Reboots are important. Please follow on-screen instructions.

  1. Prepare (read above)
  2. Create Unallocated free space at end of hard disk for MS-DOS (read above)
        Create less than 2048 MB Unallocated if you need MS-DOS on FAT
    Reboot to Windows when finished, let Chkdsk finish and reboot again if requested.
     
  3. Boot from Win98/SE boot floppy/CD. No FAT/FAT32 drive exists, so ignore the caution.
    Run Fdisk.
        Press Y for enable large disk support if you intend using FAT32; otherwise N.
        Press Y for should NTFS partitions on all drives be treated as large (if it appears).
        Select 1 and create a Primary partition.
        Press ESC until exited from Fdisk.
     
  4. Reboot from Win98/SE boot floppy/CD. Type:
    Format C:
        Give it a doss label.

    Finalise all previous items before the executing next part.

    At the A:\> prompt, type
    btsect
    and press Y for the SYS C: option when it appears.
        (MS-DOS boot sector will be written to new Primary and copied there as a Bootsect.dos file - 512 bytes
        and the MS-DOS files Command.com, Drvspace.bin, Io.sys, and Msdos.sys are also copied there).
    Remove floppy/CD when finished.
     
  5. Reboot. Only Windows XP boots at this stage.
        Let Chkdsk finish plus its reboot, and then reboot again after bootup if requested.
    Copy Bootsect.dos from the new FAT32/FAT drive to root of the C: drive.
    Edit Boot.ini (it's a Read-only, Hidden, file on root of C:) - you can read How to Edit Boot.ini
        Add the following line to the end of the [operating systems] section
        C:\BOOTSECT.DOS=" MS-DOS 7.10 "
        and, optionally, change the timeout under [boot loader] to timeout=10 (that's 10 seconds).
        Save Boot.ini back to C:
    Reboot.
    Reset Virtual Memory and Hibernation if you disabled them earlier.

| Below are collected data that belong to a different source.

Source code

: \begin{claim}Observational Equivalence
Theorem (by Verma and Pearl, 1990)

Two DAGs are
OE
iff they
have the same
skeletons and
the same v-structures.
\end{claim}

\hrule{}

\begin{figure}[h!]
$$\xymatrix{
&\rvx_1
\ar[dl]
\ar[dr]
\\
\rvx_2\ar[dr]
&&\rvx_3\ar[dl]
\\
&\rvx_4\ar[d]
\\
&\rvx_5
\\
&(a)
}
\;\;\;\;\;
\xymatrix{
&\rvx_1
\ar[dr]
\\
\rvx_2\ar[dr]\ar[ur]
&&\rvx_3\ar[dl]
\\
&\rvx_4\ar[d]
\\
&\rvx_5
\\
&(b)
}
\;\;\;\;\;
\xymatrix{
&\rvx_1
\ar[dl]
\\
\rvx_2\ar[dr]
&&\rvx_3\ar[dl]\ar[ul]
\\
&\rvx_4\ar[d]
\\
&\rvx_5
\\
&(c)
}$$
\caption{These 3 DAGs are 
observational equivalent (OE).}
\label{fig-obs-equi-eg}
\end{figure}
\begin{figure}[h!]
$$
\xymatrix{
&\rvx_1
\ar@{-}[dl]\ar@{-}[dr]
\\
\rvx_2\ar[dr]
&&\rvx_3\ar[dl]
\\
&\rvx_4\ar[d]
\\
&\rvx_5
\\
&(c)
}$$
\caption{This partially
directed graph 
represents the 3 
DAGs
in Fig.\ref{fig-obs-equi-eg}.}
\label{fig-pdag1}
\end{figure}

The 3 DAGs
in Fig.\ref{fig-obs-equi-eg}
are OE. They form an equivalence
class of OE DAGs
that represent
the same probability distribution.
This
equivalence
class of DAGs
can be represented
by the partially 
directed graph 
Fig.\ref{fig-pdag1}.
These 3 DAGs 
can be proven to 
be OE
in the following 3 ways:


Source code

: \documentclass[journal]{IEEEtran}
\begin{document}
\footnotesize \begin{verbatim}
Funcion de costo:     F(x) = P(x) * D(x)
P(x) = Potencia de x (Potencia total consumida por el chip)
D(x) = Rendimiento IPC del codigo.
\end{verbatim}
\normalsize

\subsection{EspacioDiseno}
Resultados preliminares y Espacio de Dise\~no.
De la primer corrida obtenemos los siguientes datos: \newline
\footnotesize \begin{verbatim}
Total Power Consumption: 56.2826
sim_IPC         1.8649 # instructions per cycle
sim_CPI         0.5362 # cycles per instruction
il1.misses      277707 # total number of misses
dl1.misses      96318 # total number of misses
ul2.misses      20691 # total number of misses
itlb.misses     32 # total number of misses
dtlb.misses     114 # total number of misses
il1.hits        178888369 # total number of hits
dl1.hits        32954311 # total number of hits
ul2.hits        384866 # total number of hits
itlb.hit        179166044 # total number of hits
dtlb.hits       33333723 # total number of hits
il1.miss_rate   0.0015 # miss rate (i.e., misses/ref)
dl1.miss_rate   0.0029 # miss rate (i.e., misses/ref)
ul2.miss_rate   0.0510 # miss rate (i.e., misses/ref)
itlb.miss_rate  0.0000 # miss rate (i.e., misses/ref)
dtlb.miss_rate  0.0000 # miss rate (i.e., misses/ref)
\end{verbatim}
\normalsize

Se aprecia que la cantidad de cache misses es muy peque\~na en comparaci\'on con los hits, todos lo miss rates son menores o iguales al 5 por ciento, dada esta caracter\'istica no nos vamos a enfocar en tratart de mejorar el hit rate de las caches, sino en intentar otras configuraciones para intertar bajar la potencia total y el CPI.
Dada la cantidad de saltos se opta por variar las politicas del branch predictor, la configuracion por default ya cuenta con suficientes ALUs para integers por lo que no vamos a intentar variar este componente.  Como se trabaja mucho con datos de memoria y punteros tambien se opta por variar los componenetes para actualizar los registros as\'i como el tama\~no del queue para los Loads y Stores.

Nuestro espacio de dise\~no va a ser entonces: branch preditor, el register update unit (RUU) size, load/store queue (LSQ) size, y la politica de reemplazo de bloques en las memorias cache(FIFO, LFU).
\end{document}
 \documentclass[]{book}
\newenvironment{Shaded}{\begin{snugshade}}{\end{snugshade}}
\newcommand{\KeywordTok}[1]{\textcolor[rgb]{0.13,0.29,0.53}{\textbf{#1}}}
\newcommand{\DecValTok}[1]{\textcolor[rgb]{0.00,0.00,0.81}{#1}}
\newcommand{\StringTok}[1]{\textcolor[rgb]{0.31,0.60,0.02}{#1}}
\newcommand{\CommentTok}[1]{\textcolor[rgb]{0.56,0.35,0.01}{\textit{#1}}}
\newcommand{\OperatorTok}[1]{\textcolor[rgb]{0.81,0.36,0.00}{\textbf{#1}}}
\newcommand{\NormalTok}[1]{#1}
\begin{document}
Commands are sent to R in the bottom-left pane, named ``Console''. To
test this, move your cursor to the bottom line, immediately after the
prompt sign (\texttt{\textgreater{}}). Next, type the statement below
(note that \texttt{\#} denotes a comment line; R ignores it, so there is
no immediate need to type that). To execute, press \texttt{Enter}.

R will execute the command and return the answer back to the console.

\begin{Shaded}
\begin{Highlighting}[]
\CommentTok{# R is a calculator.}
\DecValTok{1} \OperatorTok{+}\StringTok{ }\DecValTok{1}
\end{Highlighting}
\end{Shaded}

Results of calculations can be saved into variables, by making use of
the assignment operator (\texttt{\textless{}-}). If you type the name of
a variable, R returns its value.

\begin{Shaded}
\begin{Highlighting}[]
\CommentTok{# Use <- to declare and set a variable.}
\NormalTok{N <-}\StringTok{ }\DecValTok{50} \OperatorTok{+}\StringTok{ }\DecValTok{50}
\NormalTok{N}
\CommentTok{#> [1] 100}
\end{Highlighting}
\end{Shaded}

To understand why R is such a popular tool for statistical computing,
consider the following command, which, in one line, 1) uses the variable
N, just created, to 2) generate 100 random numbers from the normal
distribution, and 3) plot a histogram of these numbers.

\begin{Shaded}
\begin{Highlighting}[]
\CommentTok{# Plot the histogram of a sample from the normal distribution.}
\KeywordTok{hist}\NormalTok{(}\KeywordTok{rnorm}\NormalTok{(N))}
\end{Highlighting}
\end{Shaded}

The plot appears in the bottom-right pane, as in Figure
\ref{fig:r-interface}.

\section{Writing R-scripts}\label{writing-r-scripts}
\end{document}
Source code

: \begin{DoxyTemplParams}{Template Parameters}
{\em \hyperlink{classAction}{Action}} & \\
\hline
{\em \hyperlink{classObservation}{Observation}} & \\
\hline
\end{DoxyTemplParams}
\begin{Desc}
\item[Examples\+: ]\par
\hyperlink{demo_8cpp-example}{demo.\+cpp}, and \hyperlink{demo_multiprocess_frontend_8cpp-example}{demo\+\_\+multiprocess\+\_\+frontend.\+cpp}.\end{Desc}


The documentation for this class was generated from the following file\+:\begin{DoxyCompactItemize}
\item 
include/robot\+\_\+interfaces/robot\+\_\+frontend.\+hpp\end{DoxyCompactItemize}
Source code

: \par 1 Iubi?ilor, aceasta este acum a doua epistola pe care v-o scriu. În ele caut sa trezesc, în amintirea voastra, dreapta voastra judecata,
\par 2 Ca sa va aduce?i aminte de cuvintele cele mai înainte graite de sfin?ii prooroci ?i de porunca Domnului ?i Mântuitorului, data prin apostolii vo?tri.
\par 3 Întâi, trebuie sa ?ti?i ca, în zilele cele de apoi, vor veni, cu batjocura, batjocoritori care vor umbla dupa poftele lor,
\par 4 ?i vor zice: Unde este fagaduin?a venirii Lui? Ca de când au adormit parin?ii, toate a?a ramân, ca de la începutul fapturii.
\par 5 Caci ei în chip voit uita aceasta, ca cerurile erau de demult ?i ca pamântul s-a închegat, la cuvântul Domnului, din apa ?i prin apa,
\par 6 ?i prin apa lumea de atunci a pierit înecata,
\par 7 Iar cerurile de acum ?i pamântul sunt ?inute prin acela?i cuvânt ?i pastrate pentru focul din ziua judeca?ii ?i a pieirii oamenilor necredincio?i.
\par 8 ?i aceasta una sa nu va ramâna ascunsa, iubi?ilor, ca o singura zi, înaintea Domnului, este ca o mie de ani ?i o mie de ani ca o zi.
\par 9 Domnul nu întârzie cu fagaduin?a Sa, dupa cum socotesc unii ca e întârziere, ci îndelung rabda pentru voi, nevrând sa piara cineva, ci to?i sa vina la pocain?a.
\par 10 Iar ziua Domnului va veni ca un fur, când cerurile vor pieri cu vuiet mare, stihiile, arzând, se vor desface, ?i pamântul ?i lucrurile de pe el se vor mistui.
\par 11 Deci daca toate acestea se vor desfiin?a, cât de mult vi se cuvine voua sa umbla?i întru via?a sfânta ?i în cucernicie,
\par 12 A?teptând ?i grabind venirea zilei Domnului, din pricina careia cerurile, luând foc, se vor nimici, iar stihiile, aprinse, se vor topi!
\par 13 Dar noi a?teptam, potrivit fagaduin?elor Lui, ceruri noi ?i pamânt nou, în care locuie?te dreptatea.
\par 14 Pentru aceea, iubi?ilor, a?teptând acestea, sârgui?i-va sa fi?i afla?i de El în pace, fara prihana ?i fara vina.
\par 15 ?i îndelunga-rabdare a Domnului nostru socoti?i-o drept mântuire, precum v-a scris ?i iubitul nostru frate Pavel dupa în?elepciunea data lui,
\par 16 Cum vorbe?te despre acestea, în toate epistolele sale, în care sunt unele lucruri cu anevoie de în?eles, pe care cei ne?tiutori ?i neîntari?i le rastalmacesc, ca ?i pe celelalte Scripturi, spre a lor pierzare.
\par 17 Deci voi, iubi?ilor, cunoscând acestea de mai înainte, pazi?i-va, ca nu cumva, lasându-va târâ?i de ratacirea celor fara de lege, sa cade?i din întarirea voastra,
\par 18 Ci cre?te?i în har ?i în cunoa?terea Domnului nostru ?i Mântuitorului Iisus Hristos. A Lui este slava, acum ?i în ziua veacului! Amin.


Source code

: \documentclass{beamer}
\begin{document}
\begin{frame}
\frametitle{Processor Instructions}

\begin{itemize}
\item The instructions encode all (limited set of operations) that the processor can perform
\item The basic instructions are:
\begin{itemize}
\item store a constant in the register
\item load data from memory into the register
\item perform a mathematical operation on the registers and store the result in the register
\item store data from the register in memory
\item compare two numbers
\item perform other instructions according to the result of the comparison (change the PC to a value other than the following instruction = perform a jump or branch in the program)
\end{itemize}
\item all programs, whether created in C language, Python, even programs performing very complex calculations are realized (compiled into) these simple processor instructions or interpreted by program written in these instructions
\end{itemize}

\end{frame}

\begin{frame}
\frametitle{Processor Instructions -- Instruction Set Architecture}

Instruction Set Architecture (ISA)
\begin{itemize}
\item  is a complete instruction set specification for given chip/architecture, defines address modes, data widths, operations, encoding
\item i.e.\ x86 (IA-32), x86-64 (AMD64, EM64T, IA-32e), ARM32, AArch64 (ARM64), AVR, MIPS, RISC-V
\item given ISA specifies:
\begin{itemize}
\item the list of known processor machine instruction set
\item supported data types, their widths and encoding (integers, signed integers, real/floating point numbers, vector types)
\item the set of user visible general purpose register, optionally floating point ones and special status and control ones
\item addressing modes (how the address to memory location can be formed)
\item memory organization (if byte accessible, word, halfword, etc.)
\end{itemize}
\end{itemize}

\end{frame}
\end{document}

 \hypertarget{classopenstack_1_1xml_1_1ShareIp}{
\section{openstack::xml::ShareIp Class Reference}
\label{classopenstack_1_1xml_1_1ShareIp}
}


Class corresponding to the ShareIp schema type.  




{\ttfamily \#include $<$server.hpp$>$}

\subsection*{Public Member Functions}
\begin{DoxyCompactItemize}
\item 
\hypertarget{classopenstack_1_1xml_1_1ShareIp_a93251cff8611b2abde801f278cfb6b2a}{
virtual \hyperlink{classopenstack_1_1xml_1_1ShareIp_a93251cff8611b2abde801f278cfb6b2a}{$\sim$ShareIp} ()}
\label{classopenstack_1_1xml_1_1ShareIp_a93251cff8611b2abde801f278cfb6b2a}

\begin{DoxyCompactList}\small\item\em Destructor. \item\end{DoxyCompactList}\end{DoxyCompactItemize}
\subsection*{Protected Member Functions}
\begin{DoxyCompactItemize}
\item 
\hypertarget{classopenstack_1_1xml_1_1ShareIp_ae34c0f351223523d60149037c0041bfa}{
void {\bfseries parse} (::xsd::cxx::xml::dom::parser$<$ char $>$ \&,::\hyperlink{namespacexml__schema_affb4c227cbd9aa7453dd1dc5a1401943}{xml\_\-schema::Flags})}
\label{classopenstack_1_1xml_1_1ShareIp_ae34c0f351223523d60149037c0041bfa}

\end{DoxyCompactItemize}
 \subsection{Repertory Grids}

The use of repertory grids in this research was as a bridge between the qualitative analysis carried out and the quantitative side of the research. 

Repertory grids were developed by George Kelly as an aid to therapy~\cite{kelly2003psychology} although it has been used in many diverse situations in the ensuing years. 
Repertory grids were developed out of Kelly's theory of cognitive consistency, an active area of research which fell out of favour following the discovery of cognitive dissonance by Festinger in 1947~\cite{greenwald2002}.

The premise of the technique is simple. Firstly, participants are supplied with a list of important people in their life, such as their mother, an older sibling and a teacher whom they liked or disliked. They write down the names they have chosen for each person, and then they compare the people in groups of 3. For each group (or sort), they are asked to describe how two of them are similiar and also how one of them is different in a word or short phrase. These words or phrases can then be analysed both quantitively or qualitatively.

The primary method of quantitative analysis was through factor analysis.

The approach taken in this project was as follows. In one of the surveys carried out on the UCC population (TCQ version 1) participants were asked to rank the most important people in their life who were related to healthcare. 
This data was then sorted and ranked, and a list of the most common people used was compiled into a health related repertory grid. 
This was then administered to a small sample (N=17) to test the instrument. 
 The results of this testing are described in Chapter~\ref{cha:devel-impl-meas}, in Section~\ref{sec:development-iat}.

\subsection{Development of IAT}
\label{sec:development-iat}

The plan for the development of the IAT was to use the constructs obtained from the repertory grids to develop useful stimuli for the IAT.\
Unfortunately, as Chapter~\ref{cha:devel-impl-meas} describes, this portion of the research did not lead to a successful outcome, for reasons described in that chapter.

Finished! You now have a boot menu containing both operating systems.

Boot to 'MS-DOS 7.10' and install your full MS-DOS 7.10. Installing or re-installing MS-DOS from DOS at this stage will not rewrite the boot sector of the NTFS partition which is recognised by MS-DOS 7.10 but is then totally ignored.

* You must recreate and copy Bootsect.dos again if the hard disk geometry is altered again.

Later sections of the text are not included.